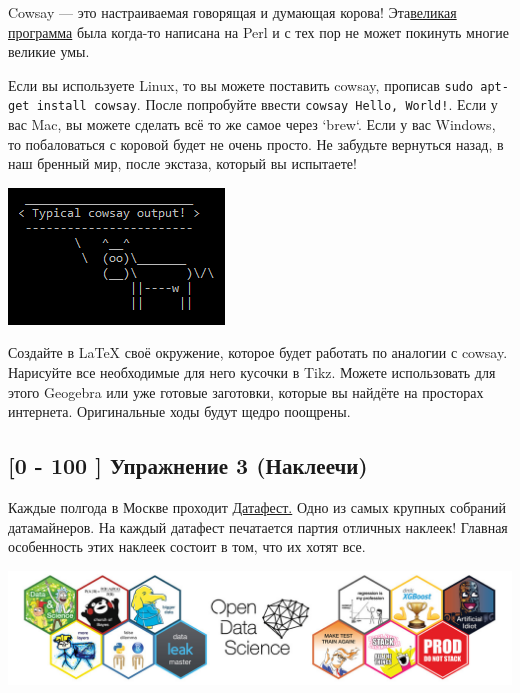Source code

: \documentclass[12pt, a4paper, oneside]{article}
\begin{document}
Cowsay — это настраиваемая говорящая и думающая корова! Эта\href{http://citkit.ru/articles/679/}{великая программа} была когда-то написана на Perl и с тех пор не может покинуть многие великие умы.

Если вы используете Linux, то вы можете поставить cowsay, прописав \texttt{sudo apt-get install cowsay}. После попробуйте ввести \texttt{cowsay Hello, World!}. Если у вас Mac, вы можете сделать всё то же самое через `brew`. Если у вас Windows, то побаловаться с коровой будет не очень просто. Не забудьте вернуться назад, в наш бренный мир, после экстаза, который вы испытаете!

\begin{center}
\includegraphics[scale=1]{Cowsay_Typical_Output.png}
\end{center}

Создайте в LaTeX своё окружение, которое будет работать по аналогии с cowsay. Нарисуйте все необходимые для него кусочки в Tikz. Можете использовать для этого Geogebra или уже готовые заготовки, которые вы найдёте на просторах интернета. Оригинальные ходы будут щедро поощрены.

\subsection*{[0 - 100 ]  Упражнение 3  (Наклеечи)}

Каждые полгода в Москве проходит \href{http://datafest.ru/}{Датафест.} Одно из самых крупных собраний датамайнеров. На каждый датафест печатается партия отличных наклеек! Главная особенность этих наклеек состоит в том, что их хотят все.

\begin{center}
	\includegraphics[scale=0.35]{DF.jpg}
\end{center}
\end{document}
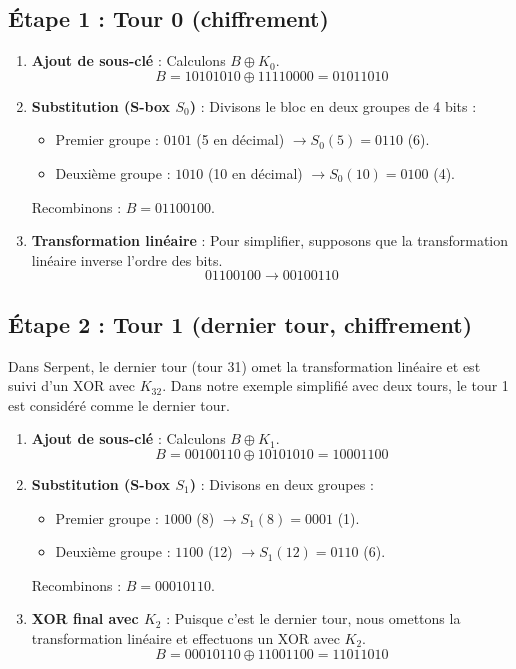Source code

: \documentclass[12pt,a4paper]{report}
\begin{document}
\subsection{Étape 1 : Tour 0 (chiffrement)}
\begin{enumerate}
    \item \textbf{Ajout de sous-clé} : Calculons \( B \oplus K_0 \).
    \[
    B = 10101010 \oplus 11110000 = 01011010
    \]
    \item \textbf{Substitution (S-box \( S_0 \))} : Divisons le bloc en deux groupes de 4 bits :
    \begin{itemize}
        \item Premier groupe : \( 0101 \) (5 en décimal) \( \to S_0(5) = 0110 \) (6).
        \item Deuxième groupe : \( 1010 \) (10 en décimal) \( \to S_0(10) = 0100 \) (4).
    \end{itemize}
    Recombinons : \( B = 01100100 \).
    \item \textbf{Transformation linéaire} : Pour simplifier, supposons que la transformation linéaire inverse l'ordre des bits.
    \[
    01100100 \to 00100110
    \]
\end{enumerate}

\subsection{Étape 2 : Tour 1 (dernier tour, chiffrement)}
Dans Serpent, le dernier tour (tour 31) omet la transformation linéaire et est suivi d'un XOR avec \( K_{32} \). Dans notre exemple simplifié avec deux tours, le tour 1 est considéré comme le dernier tour.
\begin{enumerate}
    \item \textbf{Ajout de sous-clé} : Calculons \( B \oplus K_1 \).
    \[
    B = 00100110 \oplus 10101010 = 10001100
    \]
    \item \textbf{Substitution (S-box \( S_1 \))} : Divisons en deux groupes :
    \begin{itemize}
        \item Premier groupe : \( 1000 \) (8) \( \to S_1(8) = 0001 \) (1).
        \item Deuxième groupe : \( 1100 \) (12) \( \to S_1(12) = 0110 \) (6).
    \end{itemize}
    Recombinons : \( B = 00010110 \).
    \item \textbf{XOR final avec \( K_2 \)} : Puisque c'est le dernier tour, nous omettons la transformation linéaire et effectuons un XOR avec \( K_2 \).
    \[
    B = 00010110 \oplus 11001100 = 11011010
    \]
\end{enumerate}
\end{document}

*-*-*

Task to complete
Please return each line of the listing above that contains "Calculons".

Exercise solution
    \item \textbf{Ajout de sous-clé} : Calculons \( B \oplus K_0 \).
    \item \textbf{Ajout de sous-clé} : Calculons \( B \oplus K_1 \).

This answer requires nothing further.